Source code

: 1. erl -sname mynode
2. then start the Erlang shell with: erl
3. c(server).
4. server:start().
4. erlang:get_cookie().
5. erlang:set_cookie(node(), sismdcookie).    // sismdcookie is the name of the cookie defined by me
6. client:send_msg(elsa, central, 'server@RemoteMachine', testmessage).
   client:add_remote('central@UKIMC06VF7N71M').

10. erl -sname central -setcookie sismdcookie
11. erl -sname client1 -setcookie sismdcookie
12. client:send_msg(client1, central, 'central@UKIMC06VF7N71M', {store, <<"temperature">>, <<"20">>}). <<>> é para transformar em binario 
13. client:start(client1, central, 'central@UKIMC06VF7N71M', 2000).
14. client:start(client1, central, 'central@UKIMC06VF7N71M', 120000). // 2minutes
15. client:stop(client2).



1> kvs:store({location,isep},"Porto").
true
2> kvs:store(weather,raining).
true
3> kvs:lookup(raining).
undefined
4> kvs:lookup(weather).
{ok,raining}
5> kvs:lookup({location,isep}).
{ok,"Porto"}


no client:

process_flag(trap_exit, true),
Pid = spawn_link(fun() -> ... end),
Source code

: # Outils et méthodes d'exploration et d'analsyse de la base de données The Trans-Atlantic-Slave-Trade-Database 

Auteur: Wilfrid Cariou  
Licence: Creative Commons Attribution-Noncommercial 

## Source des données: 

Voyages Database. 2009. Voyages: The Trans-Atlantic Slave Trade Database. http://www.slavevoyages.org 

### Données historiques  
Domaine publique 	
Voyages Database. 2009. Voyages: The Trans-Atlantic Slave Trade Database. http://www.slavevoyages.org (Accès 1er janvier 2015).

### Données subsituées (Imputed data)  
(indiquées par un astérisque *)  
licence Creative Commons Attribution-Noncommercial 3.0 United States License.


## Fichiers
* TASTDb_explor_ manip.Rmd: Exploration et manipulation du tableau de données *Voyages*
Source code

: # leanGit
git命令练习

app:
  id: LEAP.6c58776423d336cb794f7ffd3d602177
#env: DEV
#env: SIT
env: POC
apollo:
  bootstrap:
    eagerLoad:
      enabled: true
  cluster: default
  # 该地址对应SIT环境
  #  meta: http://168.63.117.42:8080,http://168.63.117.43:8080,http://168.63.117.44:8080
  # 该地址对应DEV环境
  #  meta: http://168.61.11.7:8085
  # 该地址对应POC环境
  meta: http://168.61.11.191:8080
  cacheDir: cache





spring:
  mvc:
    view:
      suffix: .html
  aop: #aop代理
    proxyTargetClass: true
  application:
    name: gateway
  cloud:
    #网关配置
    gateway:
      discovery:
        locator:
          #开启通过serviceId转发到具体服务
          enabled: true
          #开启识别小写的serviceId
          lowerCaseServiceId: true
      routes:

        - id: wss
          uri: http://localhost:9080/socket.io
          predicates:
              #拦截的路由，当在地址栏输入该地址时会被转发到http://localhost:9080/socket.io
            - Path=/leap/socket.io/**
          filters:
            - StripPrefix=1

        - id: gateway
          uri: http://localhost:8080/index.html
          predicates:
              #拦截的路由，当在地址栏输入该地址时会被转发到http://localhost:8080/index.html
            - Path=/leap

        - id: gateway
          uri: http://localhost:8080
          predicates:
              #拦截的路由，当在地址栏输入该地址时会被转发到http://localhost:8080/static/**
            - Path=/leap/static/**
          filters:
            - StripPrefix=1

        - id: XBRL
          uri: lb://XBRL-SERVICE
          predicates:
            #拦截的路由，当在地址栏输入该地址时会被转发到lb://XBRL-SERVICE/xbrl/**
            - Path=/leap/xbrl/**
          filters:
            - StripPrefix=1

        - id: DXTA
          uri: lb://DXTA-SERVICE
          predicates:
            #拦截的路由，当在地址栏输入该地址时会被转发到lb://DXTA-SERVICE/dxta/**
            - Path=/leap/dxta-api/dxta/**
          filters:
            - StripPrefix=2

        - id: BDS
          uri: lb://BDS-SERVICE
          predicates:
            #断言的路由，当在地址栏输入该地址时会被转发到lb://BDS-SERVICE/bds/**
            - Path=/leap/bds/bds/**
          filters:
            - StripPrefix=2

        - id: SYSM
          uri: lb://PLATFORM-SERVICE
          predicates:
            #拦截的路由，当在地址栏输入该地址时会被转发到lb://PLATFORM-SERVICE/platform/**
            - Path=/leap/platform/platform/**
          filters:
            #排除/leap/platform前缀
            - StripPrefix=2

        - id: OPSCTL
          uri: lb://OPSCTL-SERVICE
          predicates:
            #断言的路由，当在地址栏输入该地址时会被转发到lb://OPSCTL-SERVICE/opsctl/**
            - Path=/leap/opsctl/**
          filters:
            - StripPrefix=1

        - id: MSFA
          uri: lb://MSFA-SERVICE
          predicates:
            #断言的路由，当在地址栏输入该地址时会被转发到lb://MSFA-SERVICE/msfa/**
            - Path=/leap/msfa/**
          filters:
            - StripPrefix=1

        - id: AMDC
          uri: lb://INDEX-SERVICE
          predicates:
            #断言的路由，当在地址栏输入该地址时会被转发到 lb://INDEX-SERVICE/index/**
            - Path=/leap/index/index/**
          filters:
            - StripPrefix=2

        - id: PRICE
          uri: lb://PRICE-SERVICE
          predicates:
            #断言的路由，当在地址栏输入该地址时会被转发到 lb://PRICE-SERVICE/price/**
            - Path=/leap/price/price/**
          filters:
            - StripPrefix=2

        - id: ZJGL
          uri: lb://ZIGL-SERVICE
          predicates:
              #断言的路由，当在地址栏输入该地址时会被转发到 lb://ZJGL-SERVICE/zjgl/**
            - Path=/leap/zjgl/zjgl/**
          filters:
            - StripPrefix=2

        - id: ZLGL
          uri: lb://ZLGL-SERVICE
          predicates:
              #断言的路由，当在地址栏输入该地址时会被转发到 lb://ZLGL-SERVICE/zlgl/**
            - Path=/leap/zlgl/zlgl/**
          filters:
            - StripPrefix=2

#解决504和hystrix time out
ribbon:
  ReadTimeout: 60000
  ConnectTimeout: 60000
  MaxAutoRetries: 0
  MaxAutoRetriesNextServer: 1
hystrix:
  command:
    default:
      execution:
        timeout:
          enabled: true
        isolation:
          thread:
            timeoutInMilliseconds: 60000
+ + + + + + +
Your task: The first line of the listing above through the line containing "central, 'central@UKIMC06VF7N71M', 2000).": print exactly that, both ends included.

Task response:
Source code

: 1. erl -sname mynode
2. then start the Erlang shell with: erl
3. c(server).
4. server:start().
4. erlang:get_cookie().
5. erlang:set_cookie(node(), sismdcookie).    // sismdcookie is the name of the cookie defined by me
6. client:send_msg(elsa, central, 'server@RemoteMachine', testmessage).
   client:add_remote('central@UKIMC06VF7N71M').

10. erl -sname central -setcookie sismdcookie
11. erl -sname client1 -setcookie sismdcookie
12. client:send_msg(client1, central, 'central@UKIMC06VF7N71M', {store, <<"temperature">>, <<"20">>}). <<>> é para transformar em binario 
13. client:start(client1, central, 'central@UKIMC06VF7N71M', 2000).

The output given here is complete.